Bangladeshi poet (1934–2023)

Ahmed Ilias (25 August 1934 – 7 July 2023) was a Bangladeshi Urdu poet of Bihari origin. His ancestors came from Munger in Bihar.

==Early life==
Ilias was born in the Taltola area of Calcutta on 25 August 1934. His mother died in childbirth, and he was raised by Muslim neighbours from East Bengal. His adoptive father worked at Kidderpore port. Ilias studied at the Calcutta Alia Madrasah. He continued his studies till age 15, when the partition of India caused him to pause his education due to lack of funds. He resumed years later in Islamia High School in Calcutta.
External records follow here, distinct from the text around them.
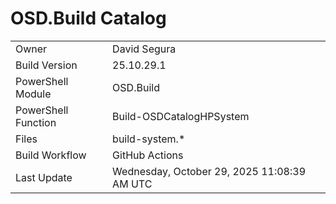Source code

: ﻿# OSD.Build Catalog

| | |
|-|-|
| Owner | David Segura |
| Build Version | 25.10.29.1 |
| PowerShell Module | OSD.Build |
| PowerShell Function | Build-OSDCatalogHPSystem |
| Files | build-system.* |
| Build Workflow | GitHub Actions |
| Last Update | Wednesday, October 29, 2025 11:08:39 AM UTC |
He fell ill before his SSC exams, and lacking the means for treatment, he moved to live with relatives in East Pakistan in 1953. He came to the provincial capital of Dacca, where he passed his school certificate exams and became a trainee surveyor for the Pakistani government. He travelled across Bangladesh for his job.

==Career==
Ilias joined the Dhaka Press Club, where he was soon appointed secretary.

Ilias began to take an interest in writing. His circle of friends included journalists, poets, and writers. He became a journalist. In 1964, communal riots drove more Indian Muslims, from Jamshedpur and Rourkela, to East Pakistan. Ilias covered their plight as a reporter. In 1971, as the Liberation War led to the creation of an independent Bangladesh, Urdu speakers such as Ilias lost their rights and their livelihoods.

Although representing a marginalized, even vilified, language, Ilias gained recognition as a writer of Urdu poetry. His work has been translated into Bengali. He wrote a book called Biharis: The Indian Emigres in Bangladesh: An Objective Analysis (2003) which was translated into Bengali.

==Social work==
Ilias led the Al-Falah NGO which works with Urdu speakers who live in various camps in Bangladesh to help them integrate into mainstream society.

==Personal life ==
Ilias had nine children, three sons and six daughters. He died in Dhaka on 7 July 2023, at the age of 88.